While a husband and wife get double the exclusion of single home sellers, couples also have some additional considerations when it comes to determining whether their sale is tax-free.
Either spouse can meet the ownership test. For example, the IRS says it’s OK if you owned the home for the last two years, but you just added your new husband to the title when you got married six months ago. Since you owned the residence for the requisite time, as joint filers you have no problem meeting the ownership test even though your husband wasn’t an official owner for that long.
However, both husband and wife must pass the use test; that is, each must live in the residence for two years. But the shared use doesn’t have to be while you file jointly. If you and your now-husband shared the home for 1½ years before tying the knot and then six months as newlyweds, the IRS will allow you to claim the exemption. But if he didn’t move in until the wedding day, you’re out of tax-exclusion luck. The two-year eligibility rule applies to both spouses.
Under this couple requirement, if either spouse sold a home and used the exclusion within two years of the sale of any jointly-owned property, the couple can’t claim the exclusion. That means if one spouse sold a home a month before the wedding, then you’ll have to wait two years after that property’s sale date before you can dispose of your shared marital residence tax-free.
If you and your spouse met the use and ownership tests, as well as the two-year previous-sale time limit, it’s time to do the math to determine if any capital gains taxes are due upon the sale.
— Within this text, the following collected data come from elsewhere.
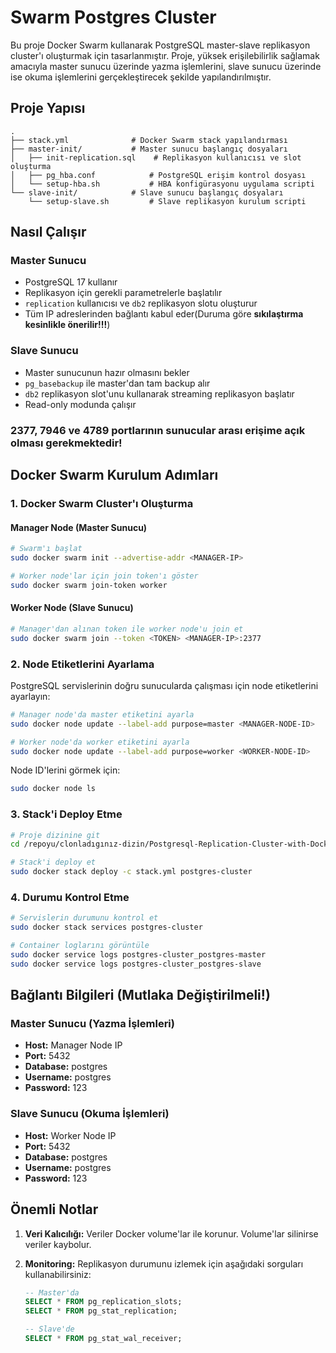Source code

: # Swarm Postgres Cluster

Bu proje Docker Swarm kullanarak PostgreSQL master-slave replikasyon cluster'ı oluşturmak için tasarlanmıştır. Proje, yüksek erişilebilirlik sağlamak amacıyla master sunucu üzerinde yazma işlemlerini, slave sunucu üzerinde ise okuma işlemlerini gerçekleştirecek şekilde yapılandırılmıştır.

## Proje Yapısı

```
.
├── stack.yml              # Docker Swarm stack yapılandırması
├── master-init/           # Master sunucu başlangıç dosyaları
│   ├── init-replication.sql    # Replikasyon kullanıcısı ve slot oluşturma
│   ├── pg_hba.conf            # PostgreSQL erişim kontrol dosyası
│   └── setup-hba.sh           # HBA konfigürasyonu uygulama scripti
└── slave-init/            # Slave sunucu başlangıç dosyaları
    └── setup-slave.sh         # Slave replikasyon kurulum scripti
```

## Nasıl Çalışır

### Master Sunucu
- PostgreSQL 17 kullanır
- Replikasyon için gerekli parametrelerle başlatılır
- `replication` kullanıcısı ve `db2` replikasyon slotu oluşturur
- Tüm IP adreslerinden bağlantı kabul eder(Duruma göre **sıkılaştırma kesinlikle önerilir!!!**)

### Slave Sunucu
- Master sunucunun hazır olmasını bekler
- `pg_basebackup` ile master'dan tam backup alır
- `db2` replikasyon slot'unu kullanarak streaming replikasyon başlatır
- Read-only modunda çalışır

### 2377, 7946 ve 4789 portlarının sunucular arası erişime açık olması gerekmektedir!

## Docker Swarm Kurulum Adımları

### 1. Docker Swarm Cluster'ı Oluşturma

#### Manager Node (Master Sunucu)
```bash
# Swarm'ı başlat
sudo docker swarm init --advertise-addr <MANAGER-IP>

# Worker node'lar için join token'ı göster
sudo docker swarm join-token worker
```

#### Worker Node (Slave Sunucu)
```bash
# Manager'dan alınan token ile worker node'u join et
sudo docker swarm join --token <TOKEN> <MANAGER-IP>:2377
```

### 2. Node Etiketlerini Ayarlama

PostgreSQL servislerinin doğru sunucularda çalışması için node etiketlerini ayarlayın:

```bash
# Manager node'da master etiketini ayarla
sudo docker node update --label-add purpose=master <MANAGER-NODE-ID>

# Worker node'da worker etiketini ayarla
sudo docker node update --label-add purpose=worker <WORKER-NODE-ID>
```

Node ID'lerini görmek için:
```bash
sudo docker node ls
```

### 3. Stack'i Deploy Etme

```bash
# Proje dizinine git
cd /repoyu/clonladıgınız-dizin/Postgresql-Replication-Cluster-with-Docker-Swarm

# Stack'i deploy et
sudo docker stack deploy -c stack.yml postgres-cluster
```

### 4. Durumu Kontrol Etme

```bash
# Servislerin durumunu kontrol et
sudo docker stack services postgres-cluster

# Container loglarını görüntüle
sudo docker service logs postgres-cluster_postgres-master
sudo docker service logs postgres-cluster_postgres-slave
```

## Bağlantı Bilgileri (Mutlaka Değiştirilmeli!)

### Master Sunucu (Yazma İşlemleri)
- **Host:** Manager Node IP
- **Port:** 5432
- **Database:** postgres
- **Username:** postgres
- **Password:** 123

### Slave Sunucu (Okuma İşlemleri)
- **Host:** Worker Node IP
- **Port:** 5432
- **Database:** postgres
- **Username:** postgres
- **Password:** 123
  

## Önemli Notlar

1. **Veri Kalıcılığı:** Veriler Docker volume'lar ile korunur. Volume'lar silinirse veriler kaybolur.
   
2. **Monitoring:** Replikasyon durumunu izlemek için aşağıdaki sorguları kullanabilirsiniz:
   ```sql
   -- Master'da
   SELECT * FROM pg_replication_slots;
   SELECT * FROM pg_stat_replication;
   
   -- Slave'de
   SELECT * FROM pg_stat_wal_receiver;
   ```
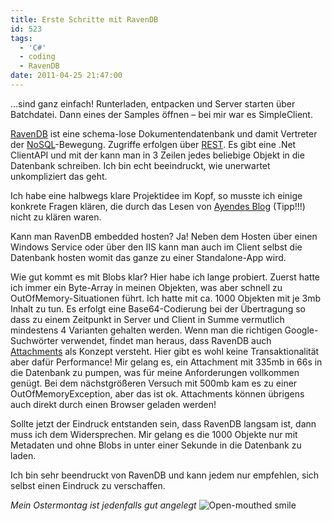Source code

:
 ```yaml
---
title: Erste Schritte mit RavenDB
id: 523
tags:
  - 'C#'
  - coding
  - RavenDB
date: 2011-04-25 21:47:00
---
```


…sind ganz einfach! Runterladen, entpacken und Server starten über Batchdatei. Dann eines der Samples öffnen – bei mir war es SimpleClient.

[RavenDB](http://ravendb.net/) ist eine schema-lose Dokumentendatenbank und damit Vertreter der [NoSQL](http://de.wikipedia.org/wiki/NoSQL_%28Konzept%29)-Bewegung. Zugriffe erfolgen über [REST](http://de.wikipedia.org/wiki/Representational_State_Transfer). Es gibt eine .Net ClientAPI und mit der kann man in 3 Zeilen jedes beliebige Objekt in die Datenbank schreiben. Ich bin echt beeindruckt, wie unerwartet unkompliziert das geht.

Ich habe eine halbwegs klare Projektidee im Kopf, so musste ich einige konkrete Fragen klären, die durch das Lesen von [Ayendes Blog](http://ayende.com/blog/default.aspx) (Tipp!!!) nicht zu klären waren.

Kann man RavenDB embedded hosten? Ja! Neben dem Hosten über einen Windows Service oder über den IIS kann man auch im Client selbst die Datenbank hosten womit das ganze zu einer Standalone-App wird.

Wie gut kommt es mit Blobs klar? Hier habe ich lange probiert. Zuerst hatte ich immer ein Byte-Array in meinen Objekten, was aber schnell zu OutOfMemory-Situationen führt. Ich hatte mit ca. 1000 Objekten mit je 3mb Inhalt zu tun. Es erfolgt eine Base64-Codierung bei der Übertragung so dass zu einem Zeitpunkt in Server und Client in Summe vermutlich mindestens 4 Varianten gehalten werden. Wenn man die richtigen Google-Suchwörter verwendet, findet man heraus, dass RavenDB auch [Attachments](http://groups.google.com/group/ravendb/browse_thread/thread/7b73377adf3e09cd/43deb6f4db4ca9af?lnk=gst&amp;q=Attachments#43deb6f4db4ca9af) als Konzept versteht. Hier gibt es wohl keine Transaktionalität aber dafür Performance! Mir gelang es, ein Attachment mit 335mb in 66s in die Datenbank zu pumpen, was für meine Anforderungen vollkommen genügt. Bei dem nächstgrößeren Versuch mit 500mb kam es zu einer OutOfMemoryException, aber das ist ok. Attachments können übrigens auch direkt durch einen Browser geladen werden!

Sollte jetzt der Eindruck entstanden sein, dass RavenDB langsam ist, dann muss ich dem Widersprechen. Mir gelang es die 1000 Objekte nur mit Metadaten und ohne Blobs in unter einer Sekunde in die Datenbank zu laden.

Ich bin sehr beendruckt von RavenDB und kann jedem nur empfehlen, sich selbst einen Eindruck zu verschaffen.

_Mein Ostermontag ist jedenfalls gut angelegt_ ![Open-mouthed smile](https://az275061.vo.msecnd.net/blogmedia/2011/04/wlEmoticon-openmouthedsmile.png)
It’s your gain, or profit, that determines the size or lack of a tax bill. In fact, you can sell your house for $1 million and still not owe Uncle Sam as long as the profit portion was not more than $250,000 or $500,000, depending on your filing status. If you can exclude all the gain, then you owe no taxes. You are permitted to add the cost of any capital improvements to the purchase price to offset the gain.
Even if you don’t meet all the home-sale exclusion tests, your tax break might not be totally lost.
When an owner sells his house because of special conditions, such as a change in health, employment or unforeseen circumstances, he’s eligible for a prorated tax-free gain.
Members of the military also get special home-sale consideration. Because of redeployments, soldiers often find it hard to meet the residency rule and end up owing taxes when they sell. But a law change in 2003 now exempts military personnel from the two-year use requirement (for up to 10 years), letting them qualify for the full exclusion whenever they must move to fulfill service commitments.